# Assignment:
Everything from the line containing "of repository, software" through the line containing "Pymrio contains functionality" should be repeated exactly, and nothing else from the data.

# The input:
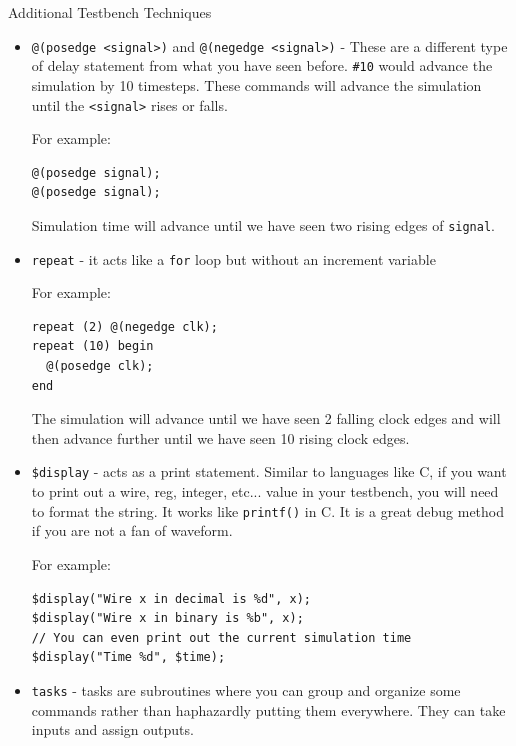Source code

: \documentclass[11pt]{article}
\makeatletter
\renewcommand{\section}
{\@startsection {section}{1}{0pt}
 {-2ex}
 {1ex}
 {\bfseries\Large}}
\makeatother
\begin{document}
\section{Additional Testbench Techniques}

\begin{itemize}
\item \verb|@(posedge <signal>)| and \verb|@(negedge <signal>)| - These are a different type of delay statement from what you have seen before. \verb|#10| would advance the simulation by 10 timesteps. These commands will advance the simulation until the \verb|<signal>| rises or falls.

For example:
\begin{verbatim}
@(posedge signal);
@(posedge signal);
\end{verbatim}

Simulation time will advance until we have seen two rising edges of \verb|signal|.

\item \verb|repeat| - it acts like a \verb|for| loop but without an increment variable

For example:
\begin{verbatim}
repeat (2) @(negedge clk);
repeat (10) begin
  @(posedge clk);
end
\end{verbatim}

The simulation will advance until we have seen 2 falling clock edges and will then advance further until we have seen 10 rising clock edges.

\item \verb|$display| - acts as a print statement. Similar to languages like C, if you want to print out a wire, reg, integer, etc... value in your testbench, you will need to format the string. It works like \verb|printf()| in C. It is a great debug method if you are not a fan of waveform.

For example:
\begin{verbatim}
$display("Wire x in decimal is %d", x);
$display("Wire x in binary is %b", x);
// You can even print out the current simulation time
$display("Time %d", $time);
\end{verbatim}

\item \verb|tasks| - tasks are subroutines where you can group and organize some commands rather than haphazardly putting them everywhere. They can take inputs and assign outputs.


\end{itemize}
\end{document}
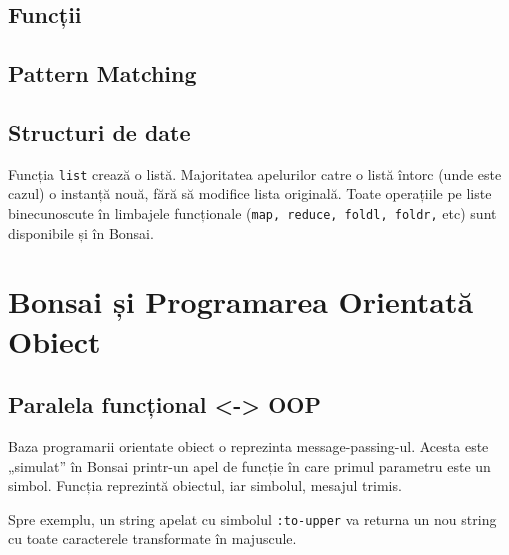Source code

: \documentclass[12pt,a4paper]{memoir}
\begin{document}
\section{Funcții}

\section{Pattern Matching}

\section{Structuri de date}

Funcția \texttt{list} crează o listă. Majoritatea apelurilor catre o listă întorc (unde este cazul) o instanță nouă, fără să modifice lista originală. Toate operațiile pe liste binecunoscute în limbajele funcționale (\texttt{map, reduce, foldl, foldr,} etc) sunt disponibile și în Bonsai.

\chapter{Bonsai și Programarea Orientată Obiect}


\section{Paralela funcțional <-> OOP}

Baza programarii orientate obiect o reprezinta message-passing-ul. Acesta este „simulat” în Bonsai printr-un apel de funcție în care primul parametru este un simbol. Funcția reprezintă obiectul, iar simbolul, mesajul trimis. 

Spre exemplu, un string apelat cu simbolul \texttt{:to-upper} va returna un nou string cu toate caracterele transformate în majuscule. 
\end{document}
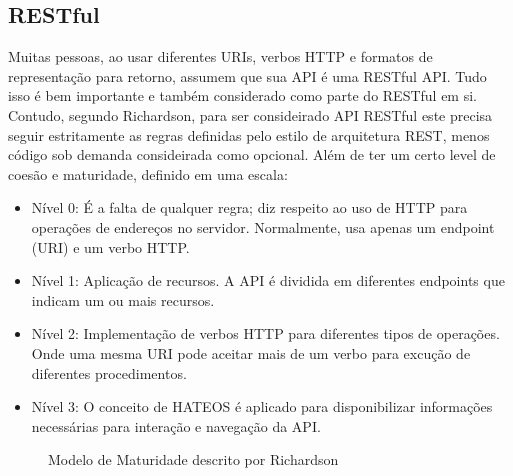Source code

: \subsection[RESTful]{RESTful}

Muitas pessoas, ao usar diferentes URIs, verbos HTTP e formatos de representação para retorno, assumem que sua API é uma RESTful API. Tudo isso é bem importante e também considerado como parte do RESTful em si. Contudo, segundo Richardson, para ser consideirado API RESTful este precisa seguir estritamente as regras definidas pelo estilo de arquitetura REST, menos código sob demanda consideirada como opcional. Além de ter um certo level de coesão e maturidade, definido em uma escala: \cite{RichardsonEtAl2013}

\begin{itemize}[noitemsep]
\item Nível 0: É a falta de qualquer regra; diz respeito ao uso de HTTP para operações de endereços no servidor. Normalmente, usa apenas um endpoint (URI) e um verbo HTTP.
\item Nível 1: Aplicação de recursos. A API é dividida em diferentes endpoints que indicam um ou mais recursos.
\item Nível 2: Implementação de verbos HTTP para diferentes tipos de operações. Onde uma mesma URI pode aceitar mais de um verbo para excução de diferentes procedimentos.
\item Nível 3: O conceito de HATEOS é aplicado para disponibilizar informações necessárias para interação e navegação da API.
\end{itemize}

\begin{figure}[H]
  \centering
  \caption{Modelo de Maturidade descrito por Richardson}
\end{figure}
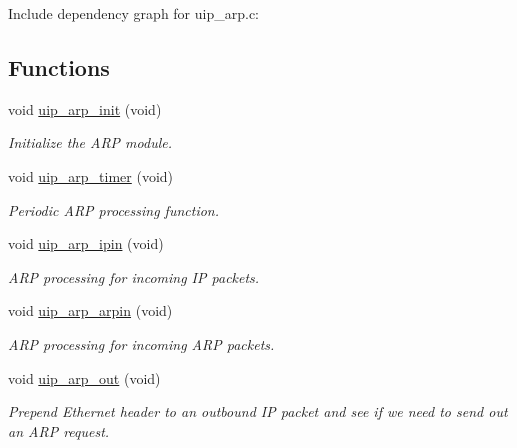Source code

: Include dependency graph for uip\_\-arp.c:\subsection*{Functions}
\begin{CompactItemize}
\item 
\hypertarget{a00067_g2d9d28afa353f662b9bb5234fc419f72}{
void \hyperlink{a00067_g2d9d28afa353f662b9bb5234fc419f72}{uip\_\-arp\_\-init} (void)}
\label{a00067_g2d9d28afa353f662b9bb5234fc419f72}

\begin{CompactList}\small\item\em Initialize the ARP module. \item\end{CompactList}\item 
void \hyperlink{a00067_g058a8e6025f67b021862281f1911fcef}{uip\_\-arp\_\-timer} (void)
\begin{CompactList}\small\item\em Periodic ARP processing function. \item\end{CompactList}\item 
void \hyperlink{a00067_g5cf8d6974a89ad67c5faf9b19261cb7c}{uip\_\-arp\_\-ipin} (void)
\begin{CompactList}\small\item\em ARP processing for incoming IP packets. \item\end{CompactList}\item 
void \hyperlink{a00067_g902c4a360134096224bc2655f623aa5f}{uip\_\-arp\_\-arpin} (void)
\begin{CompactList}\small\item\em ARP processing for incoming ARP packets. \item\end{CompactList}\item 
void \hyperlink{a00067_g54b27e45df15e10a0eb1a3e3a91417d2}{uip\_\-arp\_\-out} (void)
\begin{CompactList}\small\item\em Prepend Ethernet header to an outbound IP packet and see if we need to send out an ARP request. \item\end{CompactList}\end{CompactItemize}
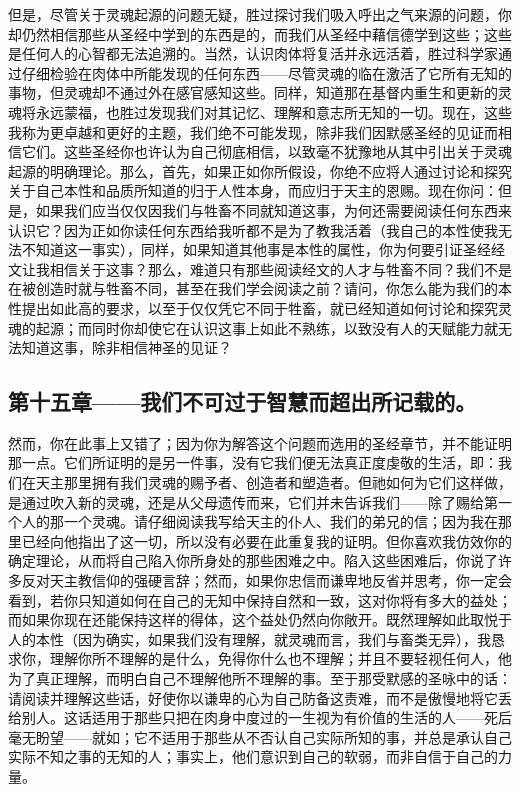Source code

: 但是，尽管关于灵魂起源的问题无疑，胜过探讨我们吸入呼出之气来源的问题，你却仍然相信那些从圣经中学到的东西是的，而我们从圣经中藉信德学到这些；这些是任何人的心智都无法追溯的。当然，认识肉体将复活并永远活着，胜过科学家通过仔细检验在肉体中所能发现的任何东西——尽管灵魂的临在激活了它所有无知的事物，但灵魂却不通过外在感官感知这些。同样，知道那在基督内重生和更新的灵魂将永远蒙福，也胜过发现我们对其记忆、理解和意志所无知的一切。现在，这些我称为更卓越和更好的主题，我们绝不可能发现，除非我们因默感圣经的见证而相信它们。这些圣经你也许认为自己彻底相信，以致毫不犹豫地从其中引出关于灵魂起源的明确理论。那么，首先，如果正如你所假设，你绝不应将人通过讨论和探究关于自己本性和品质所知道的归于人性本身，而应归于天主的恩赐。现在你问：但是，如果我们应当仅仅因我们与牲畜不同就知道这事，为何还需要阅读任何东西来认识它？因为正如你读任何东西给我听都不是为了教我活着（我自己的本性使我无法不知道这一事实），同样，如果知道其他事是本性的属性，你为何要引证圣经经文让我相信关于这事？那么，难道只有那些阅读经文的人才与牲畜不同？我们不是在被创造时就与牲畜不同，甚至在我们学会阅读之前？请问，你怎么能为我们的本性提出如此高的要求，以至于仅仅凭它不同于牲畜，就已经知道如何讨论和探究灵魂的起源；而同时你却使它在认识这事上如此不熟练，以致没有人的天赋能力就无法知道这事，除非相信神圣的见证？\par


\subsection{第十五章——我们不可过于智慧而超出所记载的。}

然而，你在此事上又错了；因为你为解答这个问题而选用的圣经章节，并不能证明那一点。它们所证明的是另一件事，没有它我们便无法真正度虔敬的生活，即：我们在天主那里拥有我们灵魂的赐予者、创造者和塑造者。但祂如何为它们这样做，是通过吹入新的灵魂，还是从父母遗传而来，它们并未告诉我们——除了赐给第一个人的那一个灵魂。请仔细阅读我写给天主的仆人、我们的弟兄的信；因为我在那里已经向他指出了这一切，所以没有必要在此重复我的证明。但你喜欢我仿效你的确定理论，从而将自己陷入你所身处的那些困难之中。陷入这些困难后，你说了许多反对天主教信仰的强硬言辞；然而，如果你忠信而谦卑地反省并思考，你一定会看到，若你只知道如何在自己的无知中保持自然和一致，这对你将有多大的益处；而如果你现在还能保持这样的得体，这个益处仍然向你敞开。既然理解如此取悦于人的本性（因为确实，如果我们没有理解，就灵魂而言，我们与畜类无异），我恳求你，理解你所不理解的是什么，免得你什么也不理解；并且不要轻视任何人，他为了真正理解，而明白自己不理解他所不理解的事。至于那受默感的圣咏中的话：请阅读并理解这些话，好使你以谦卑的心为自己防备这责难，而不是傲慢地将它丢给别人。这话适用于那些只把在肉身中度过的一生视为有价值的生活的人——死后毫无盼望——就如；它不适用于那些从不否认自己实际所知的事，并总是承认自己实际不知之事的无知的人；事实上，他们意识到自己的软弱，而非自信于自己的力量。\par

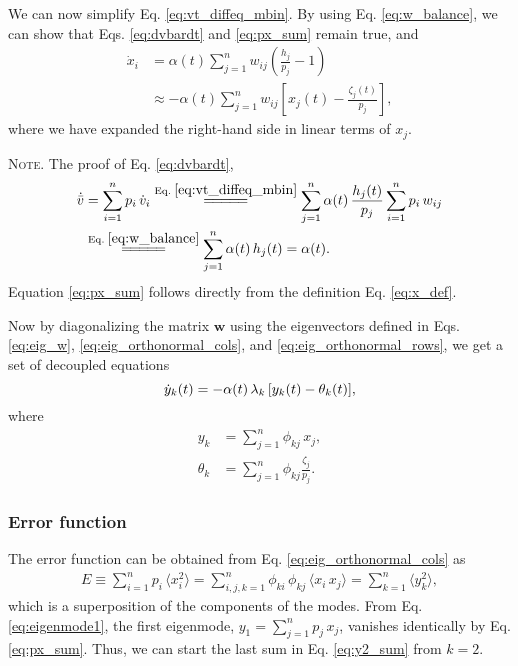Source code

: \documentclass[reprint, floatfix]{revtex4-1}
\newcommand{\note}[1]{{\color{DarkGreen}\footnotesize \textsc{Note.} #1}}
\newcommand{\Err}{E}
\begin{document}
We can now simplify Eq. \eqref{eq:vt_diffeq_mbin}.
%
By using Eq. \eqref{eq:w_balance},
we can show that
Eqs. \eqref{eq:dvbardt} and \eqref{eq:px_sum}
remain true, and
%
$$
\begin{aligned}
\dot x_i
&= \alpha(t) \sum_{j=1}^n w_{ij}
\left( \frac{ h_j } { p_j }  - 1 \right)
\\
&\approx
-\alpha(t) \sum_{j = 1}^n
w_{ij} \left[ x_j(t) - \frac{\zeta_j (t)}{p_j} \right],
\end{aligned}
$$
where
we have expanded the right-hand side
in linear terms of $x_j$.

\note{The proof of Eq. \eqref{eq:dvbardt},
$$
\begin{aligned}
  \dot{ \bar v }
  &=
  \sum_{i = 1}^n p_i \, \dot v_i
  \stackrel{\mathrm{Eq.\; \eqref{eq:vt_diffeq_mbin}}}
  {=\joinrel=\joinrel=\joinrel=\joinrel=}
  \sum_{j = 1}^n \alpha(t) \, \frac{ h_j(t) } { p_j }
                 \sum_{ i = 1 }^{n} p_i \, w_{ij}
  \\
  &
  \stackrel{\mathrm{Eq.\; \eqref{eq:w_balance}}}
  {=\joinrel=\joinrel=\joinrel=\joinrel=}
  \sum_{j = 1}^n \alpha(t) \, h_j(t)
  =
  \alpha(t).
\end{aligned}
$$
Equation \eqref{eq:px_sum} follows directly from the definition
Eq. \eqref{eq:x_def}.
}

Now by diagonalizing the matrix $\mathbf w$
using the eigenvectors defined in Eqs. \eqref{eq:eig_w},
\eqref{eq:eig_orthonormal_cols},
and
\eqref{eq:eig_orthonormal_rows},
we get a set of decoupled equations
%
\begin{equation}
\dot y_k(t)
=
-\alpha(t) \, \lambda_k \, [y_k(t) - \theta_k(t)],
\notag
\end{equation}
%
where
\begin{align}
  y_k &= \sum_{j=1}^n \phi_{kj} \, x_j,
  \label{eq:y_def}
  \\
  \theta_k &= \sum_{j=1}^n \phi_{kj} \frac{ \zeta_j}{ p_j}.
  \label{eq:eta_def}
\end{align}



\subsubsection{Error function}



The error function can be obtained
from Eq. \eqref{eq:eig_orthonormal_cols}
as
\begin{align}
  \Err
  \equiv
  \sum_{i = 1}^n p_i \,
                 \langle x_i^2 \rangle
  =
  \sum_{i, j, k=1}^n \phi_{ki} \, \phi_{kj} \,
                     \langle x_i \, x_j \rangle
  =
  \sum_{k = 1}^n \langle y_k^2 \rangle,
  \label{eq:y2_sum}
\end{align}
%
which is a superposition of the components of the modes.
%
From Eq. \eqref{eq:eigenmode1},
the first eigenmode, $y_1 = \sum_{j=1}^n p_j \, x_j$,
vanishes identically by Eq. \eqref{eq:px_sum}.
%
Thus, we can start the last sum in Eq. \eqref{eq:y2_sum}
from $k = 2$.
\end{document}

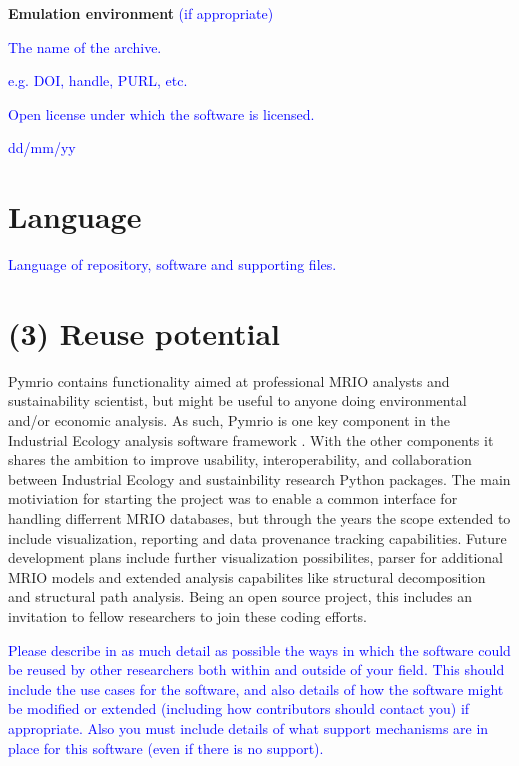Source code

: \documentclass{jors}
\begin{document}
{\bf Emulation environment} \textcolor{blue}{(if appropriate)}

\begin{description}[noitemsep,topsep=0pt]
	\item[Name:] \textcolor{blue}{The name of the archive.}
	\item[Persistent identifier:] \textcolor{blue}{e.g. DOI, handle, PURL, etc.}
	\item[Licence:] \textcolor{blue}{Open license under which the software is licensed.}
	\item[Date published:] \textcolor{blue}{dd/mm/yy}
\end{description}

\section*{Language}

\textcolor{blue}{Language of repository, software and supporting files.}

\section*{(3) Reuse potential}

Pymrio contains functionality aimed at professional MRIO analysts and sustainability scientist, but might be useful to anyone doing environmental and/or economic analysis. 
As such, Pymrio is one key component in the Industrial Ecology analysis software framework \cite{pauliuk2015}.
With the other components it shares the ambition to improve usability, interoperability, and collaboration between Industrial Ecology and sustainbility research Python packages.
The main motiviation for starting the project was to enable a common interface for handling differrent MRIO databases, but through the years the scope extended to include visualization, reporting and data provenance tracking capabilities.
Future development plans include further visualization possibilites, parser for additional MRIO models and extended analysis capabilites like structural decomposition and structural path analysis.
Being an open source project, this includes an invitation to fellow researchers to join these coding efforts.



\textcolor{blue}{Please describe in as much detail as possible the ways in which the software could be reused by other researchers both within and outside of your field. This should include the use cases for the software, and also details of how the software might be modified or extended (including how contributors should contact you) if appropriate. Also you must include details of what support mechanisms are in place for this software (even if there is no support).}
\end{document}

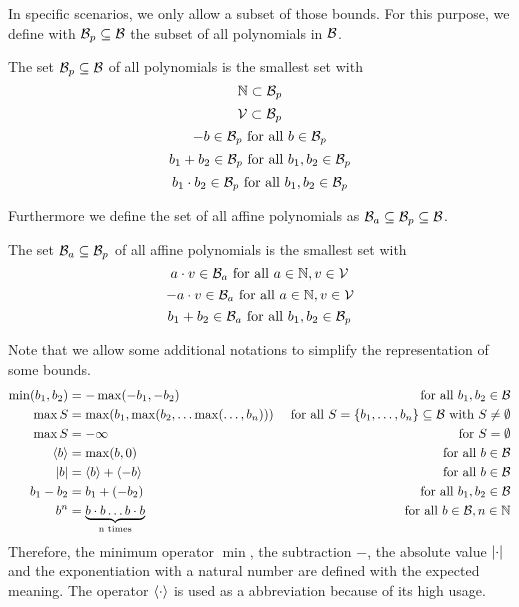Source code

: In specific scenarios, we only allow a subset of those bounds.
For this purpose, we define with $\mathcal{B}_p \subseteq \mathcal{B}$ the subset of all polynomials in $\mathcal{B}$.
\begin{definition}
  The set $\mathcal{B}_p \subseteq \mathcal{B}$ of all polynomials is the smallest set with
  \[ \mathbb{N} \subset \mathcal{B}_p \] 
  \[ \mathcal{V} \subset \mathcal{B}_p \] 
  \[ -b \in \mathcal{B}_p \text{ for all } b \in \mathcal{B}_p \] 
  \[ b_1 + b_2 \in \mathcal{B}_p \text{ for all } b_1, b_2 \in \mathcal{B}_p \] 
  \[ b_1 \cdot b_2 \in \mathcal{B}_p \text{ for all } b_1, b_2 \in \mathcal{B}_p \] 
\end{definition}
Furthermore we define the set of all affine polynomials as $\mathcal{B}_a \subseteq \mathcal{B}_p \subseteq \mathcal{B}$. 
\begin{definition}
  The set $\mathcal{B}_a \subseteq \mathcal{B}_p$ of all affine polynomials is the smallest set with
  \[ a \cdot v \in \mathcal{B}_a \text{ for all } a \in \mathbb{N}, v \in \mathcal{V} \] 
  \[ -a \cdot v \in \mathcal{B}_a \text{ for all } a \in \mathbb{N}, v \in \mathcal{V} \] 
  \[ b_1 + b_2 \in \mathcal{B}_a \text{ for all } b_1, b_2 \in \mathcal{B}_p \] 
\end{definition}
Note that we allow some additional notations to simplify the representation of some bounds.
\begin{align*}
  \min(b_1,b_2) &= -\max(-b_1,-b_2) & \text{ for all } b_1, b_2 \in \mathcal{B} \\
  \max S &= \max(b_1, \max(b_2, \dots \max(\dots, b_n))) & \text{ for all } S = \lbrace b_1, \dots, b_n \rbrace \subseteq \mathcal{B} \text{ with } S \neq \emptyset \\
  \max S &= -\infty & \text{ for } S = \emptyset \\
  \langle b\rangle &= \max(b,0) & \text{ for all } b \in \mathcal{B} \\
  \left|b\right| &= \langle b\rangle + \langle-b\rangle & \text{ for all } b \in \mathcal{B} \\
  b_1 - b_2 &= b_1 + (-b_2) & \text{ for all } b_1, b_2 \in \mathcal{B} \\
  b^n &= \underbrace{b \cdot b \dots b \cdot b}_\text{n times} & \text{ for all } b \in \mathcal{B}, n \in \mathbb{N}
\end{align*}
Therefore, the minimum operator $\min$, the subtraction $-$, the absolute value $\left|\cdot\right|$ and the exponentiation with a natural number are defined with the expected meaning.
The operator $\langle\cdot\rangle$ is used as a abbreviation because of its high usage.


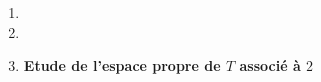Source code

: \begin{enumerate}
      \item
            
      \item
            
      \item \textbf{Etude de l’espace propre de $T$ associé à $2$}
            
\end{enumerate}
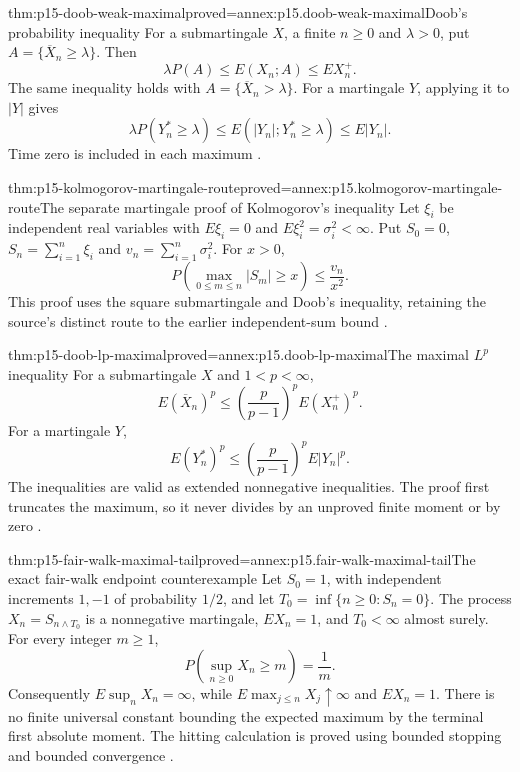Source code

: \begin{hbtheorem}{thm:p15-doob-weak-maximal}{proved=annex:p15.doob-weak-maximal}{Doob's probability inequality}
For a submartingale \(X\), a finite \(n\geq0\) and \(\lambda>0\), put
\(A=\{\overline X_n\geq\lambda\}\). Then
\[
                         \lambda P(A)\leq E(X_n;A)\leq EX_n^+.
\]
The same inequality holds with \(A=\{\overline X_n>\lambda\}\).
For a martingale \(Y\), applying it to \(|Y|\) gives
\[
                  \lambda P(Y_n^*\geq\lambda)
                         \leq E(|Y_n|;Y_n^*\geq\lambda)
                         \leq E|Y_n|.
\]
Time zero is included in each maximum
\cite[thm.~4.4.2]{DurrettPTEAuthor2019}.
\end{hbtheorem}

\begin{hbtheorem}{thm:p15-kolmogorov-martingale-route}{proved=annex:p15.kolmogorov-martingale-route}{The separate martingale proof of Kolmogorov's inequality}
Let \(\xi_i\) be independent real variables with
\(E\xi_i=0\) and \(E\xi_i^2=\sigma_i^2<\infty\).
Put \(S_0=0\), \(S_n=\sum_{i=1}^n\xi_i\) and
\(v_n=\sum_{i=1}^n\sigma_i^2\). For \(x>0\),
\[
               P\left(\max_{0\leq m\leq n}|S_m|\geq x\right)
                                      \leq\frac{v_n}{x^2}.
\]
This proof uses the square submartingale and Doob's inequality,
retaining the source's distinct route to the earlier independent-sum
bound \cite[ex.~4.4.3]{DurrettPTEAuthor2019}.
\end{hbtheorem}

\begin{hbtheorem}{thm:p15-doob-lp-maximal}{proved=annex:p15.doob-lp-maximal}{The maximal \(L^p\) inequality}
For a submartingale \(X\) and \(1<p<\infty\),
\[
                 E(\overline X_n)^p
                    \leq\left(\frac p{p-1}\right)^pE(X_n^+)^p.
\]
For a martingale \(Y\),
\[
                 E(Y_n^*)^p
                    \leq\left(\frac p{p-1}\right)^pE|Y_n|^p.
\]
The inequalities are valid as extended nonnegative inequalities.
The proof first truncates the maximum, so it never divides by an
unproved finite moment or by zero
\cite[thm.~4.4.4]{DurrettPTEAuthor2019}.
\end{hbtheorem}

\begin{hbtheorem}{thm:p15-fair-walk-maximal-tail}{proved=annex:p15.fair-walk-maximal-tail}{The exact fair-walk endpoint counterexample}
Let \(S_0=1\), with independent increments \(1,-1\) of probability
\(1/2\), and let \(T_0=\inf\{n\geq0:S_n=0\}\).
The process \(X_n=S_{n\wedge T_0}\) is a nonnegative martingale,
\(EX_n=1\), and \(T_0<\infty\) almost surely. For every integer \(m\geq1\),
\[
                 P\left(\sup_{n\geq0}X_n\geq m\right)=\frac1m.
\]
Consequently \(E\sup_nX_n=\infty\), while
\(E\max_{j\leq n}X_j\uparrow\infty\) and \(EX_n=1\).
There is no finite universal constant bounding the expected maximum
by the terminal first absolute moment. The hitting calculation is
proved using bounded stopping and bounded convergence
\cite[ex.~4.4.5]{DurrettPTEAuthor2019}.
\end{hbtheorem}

# Task response:
\textcolor{blue}{Language of repository, software and supporting files.}

\section*{(3) Reuse potential}

Pymrio contains functionality aimed at professional MRIO analysts and sustainability scientist, but might be useful to anyone doing environmental and/or economic analysis. 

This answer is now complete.